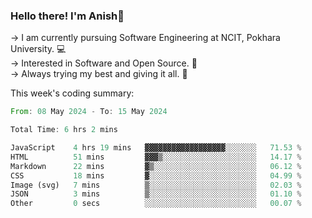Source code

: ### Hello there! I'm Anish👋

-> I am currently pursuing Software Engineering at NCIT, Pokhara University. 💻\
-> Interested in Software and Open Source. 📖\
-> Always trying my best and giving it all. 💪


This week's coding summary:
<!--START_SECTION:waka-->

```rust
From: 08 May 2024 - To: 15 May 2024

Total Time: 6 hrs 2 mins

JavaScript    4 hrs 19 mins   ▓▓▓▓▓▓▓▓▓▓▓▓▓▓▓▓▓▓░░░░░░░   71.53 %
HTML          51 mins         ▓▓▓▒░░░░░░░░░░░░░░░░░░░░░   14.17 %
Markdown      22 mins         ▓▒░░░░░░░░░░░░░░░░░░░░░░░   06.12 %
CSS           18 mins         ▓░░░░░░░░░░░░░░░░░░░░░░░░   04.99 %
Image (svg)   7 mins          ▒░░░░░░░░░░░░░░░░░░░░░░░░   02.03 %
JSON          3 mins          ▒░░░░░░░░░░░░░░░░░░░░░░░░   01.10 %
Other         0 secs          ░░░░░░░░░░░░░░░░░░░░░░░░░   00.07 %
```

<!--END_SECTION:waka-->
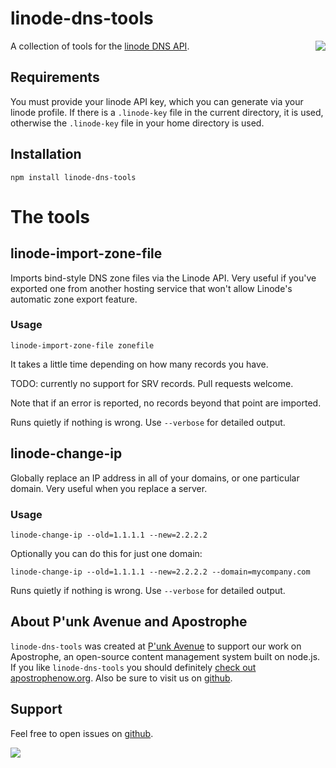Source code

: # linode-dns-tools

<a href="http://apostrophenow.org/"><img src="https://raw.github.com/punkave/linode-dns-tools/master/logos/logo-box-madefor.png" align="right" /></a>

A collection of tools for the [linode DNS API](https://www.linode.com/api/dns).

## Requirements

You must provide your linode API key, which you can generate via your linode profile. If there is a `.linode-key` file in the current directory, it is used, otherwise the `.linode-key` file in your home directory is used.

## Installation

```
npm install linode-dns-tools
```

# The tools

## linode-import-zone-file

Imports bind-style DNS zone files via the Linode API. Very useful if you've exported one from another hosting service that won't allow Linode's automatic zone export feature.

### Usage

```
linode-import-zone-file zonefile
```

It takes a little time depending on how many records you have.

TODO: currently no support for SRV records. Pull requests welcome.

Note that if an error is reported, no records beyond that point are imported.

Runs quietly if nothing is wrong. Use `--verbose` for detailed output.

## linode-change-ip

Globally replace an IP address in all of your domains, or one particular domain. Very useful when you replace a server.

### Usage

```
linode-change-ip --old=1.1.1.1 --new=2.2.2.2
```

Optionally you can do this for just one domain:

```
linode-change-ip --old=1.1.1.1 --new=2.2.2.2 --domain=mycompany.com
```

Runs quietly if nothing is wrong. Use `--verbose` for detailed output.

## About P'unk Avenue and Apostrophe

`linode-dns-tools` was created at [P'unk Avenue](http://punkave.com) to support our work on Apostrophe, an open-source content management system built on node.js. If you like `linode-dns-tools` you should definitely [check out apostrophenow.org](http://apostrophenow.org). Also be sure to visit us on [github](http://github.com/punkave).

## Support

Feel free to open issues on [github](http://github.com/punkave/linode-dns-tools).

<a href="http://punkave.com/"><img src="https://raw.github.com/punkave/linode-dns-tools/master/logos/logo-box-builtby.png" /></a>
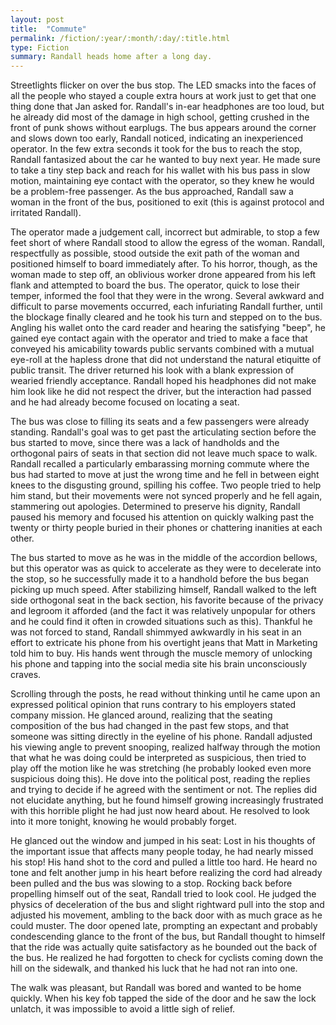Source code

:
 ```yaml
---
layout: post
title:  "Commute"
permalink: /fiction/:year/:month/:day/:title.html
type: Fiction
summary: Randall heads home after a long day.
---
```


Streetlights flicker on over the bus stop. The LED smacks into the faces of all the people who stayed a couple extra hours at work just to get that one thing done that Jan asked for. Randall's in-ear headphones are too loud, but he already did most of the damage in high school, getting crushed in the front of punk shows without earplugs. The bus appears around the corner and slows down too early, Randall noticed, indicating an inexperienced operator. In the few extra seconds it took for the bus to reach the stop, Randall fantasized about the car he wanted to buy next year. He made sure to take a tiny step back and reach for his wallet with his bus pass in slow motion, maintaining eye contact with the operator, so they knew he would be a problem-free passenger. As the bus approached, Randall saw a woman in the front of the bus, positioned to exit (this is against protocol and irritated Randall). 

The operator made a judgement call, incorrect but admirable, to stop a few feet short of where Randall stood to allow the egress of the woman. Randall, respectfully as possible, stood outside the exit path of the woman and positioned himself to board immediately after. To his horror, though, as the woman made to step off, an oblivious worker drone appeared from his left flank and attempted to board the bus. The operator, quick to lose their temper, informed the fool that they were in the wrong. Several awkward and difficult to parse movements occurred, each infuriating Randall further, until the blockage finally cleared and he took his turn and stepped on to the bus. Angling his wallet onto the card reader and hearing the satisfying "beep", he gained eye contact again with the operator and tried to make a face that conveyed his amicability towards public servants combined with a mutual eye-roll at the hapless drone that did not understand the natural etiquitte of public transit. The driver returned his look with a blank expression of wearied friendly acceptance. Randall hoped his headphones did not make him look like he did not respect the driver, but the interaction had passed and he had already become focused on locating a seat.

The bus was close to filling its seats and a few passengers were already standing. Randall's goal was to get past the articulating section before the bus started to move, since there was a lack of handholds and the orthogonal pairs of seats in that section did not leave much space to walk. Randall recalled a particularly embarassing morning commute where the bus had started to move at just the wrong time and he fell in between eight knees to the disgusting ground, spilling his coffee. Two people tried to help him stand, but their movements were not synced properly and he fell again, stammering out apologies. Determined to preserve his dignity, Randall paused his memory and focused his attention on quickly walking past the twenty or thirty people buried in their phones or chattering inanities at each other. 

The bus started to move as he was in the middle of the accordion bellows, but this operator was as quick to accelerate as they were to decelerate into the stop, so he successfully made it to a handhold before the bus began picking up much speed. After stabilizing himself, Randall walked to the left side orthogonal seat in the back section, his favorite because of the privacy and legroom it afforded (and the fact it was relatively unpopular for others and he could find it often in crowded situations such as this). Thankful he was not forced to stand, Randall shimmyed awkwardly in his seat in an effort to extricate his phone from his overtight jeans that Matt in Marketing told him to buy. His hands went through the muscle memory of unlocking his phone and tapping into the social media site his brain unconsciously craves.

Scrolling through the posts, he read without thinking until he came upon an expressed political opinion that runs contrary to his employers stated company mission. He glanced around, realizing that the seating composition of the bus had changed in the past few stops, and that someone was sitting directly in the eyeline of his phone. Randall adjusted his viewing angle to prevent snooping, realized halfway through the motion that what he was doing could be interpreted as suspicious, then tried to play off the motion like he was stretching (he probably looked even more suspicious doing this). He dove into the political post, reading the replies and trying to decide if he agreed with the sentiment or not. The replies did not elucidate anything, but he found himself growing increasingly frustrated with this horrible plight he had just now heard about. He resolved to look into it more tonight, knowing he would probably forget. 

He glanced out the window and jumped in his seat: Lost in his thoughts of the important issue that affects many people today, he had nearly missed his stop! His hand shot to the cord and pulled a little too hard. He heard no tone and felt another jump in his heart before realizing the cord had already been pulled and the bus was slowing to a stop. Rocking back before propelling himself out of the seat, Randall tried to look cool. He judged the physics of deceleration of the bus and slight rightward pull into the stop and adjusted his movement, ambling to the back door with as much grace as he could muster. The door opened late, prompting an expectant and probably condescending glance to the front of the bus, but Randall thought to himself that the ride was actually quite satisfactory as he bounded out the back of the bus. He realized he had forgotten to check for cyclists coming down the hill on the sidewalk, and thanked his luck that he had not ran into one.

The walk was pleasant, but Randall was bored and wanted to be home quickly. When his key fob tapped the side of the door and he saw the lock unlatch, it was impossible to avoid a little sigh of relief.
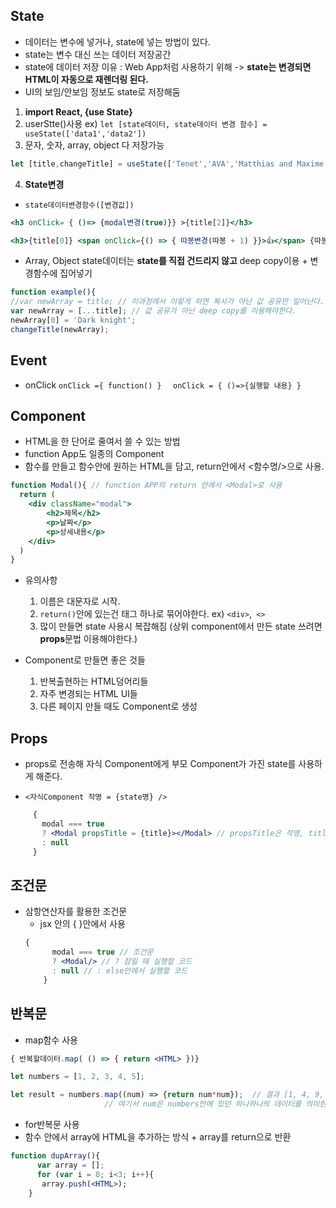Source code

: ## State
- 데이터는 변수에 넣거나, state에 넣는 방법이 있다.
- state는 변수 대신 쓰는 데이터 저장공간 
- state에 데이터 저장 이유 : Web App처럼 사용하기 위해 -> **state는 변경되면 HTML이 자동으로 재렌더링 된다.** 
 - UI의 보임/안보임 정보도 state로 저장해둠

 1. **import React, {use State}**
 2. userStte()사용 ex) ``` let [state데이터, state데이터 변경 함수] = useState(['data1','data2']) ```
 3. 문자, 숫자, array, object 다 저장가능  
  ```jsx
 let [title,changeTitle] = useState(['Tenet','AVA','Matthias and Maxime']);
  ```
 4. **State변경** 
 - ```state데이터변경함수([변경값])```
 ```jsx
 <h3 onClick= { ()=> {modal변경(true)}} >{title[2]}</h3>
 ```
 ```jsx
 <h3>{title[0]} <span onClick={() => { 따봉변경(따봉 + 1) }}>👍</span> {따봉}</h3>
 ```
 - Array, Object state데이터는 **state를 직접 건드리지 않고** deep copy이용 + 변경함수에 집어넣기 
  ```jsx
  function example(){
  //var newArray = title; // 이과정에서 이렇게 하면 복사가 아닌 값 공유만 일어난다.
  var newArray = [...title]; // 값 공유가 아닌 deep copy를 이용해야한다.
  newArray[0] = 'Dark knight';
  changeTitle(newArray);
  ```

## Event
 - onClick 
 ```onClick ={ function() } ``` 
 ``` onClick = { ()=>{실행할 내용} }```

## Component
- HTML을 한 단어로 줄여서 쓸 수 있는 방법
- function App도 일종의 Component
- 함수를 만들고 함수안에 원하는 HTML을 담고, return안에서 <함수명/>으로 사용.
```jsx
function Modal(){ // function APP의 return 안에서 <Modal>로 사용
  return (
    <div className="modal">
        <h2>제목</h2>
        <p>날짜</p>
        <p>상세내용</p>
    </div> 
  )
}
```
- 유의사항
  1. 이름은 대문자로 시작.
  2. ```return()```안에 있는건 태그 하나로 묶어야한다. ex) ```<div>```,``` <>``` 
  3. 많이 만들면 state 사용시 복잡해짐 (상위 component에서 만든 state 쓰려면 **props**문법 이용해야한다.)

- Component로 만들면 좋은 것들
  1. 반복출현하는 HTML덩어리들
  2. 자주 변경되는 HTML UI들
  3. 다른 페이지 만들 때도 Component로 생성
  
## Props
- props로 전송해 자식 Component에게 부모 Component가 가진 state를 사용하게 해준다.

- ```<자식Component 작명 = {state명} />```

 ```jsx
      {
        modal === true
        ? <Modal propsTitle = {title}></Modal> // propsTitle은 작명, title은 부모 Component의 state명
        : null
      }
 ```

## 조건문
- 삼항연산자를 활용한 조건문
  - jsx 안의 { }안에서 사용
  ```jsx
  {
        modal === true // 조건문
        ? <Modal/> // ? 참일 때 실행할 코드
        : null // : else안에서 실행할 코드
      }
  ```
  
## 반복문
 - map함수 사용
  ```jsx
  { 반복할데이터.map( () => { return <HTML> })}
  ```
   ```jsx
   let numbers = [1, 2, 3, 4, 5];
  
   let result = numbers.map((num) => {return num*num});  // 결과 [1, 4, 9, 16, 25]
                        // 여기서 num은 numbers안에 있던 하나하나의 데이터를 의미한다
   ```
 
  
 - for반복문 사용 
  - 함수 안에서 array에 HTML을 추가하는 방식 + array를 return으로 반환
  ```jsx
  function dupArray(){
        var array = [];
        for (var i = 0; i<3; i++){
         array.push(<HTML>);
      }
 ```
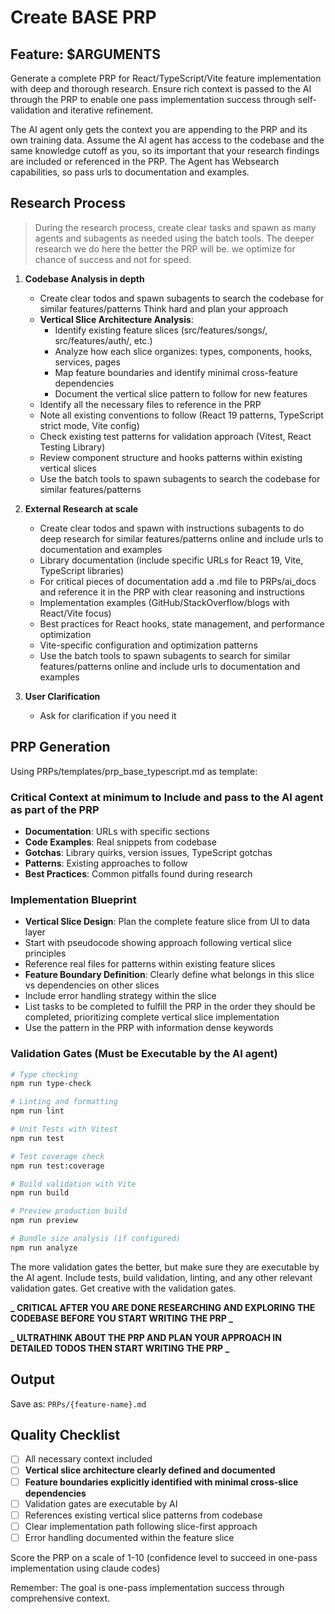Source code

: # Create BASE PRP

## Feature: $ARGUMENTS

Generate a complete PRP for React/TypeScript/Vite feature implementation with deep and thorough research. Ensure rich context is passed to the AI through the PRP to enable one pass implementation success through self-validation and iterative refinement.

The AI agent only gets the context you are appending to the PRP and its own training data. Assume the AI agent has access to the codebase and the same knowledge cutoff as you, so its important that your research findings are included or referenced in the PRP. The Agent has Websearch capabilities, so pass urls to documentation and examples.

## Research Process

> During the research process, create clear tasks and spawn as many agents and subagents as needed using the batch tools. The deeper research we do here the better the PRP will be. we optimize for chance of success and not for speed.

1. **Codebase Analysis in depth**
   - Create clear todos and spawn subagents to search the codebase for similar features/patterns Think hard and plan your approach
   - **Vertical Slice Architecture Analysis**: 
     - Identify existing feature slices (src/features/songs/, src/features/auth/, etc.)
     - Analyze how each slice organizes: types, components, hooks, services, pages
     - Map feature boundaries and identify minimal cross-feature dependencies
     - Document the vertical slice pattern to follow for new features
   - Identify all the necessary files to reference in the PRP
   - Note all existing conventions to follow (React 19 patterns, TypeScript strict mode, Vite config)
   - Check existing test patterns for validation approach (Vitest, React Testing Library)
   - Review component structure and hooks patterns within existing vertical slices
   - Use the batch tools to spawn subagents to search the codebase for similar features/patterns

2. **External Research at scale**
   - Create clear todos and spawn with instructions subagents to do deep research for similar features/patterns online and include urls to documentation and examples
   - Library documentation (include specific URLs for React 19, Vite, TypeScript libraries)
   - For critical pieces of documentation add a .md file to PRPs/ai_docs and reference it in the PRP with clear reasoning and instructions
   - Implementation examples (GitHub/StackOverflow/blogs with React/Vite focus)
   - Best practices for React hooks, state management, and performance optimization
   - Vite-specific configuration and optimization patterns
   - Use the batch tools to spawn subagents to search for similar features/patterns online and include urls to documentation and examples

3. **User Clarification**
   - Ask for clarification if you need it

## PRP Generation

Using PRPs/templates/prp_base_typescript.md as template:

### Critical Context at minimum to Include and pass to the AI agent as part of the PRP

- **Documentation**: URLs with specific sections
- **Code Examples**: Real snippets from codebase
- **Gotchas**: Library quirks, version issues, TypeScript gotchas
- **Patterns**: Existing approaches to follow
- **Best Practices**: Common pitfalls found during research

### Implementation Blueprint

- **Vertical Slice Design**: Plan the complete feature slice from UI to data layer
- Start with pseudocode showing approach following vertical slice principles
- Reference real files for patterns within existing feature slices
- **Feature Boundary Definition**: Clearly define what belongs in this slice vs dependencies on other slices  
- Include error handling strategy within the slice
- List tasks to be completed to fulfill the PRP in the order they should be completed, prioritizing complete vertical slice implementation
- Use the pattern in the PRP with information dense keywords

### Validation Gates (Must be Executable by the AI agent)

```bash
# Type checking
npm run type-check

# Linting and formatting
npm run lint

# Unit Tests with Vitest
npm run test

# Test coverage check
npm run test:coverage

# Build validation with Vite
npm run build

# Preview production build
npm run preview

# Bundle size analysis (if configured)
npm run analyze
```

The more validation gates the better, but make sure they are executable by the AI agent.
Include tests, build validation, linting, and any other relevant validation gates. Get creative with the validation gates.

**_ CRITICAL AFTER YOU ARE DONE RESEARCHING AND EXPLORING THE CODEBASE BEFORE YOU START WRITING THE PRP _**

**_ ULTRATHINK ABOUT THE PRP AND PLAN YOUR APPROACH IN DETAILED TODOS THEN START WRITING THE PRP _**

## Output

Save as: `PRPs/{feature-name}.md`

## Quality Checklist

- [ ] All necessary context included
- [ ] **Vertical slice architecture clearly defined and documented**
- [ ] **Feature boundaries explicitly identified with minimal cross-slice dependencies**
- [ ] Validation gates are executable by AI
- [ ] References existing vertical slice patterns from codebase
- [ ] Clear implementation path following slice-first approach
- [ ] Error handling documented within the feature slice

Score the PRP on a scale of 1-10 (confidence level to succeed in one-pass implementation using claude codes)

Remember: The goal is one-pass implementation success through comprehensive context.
• • • • • • •
• [Task goal] Return exactly the lines from the one containing "- [ ] Error" to the last line of the data, and nothing more.

• [Exercise response]
- [ ] Error handling documented within the feature slice

Score the PRP on a scale of 1-10 (confidence level to succeed in one-pass implementation using claude codes)

Remember: The goal is one-pass implementation success through comprehensive context.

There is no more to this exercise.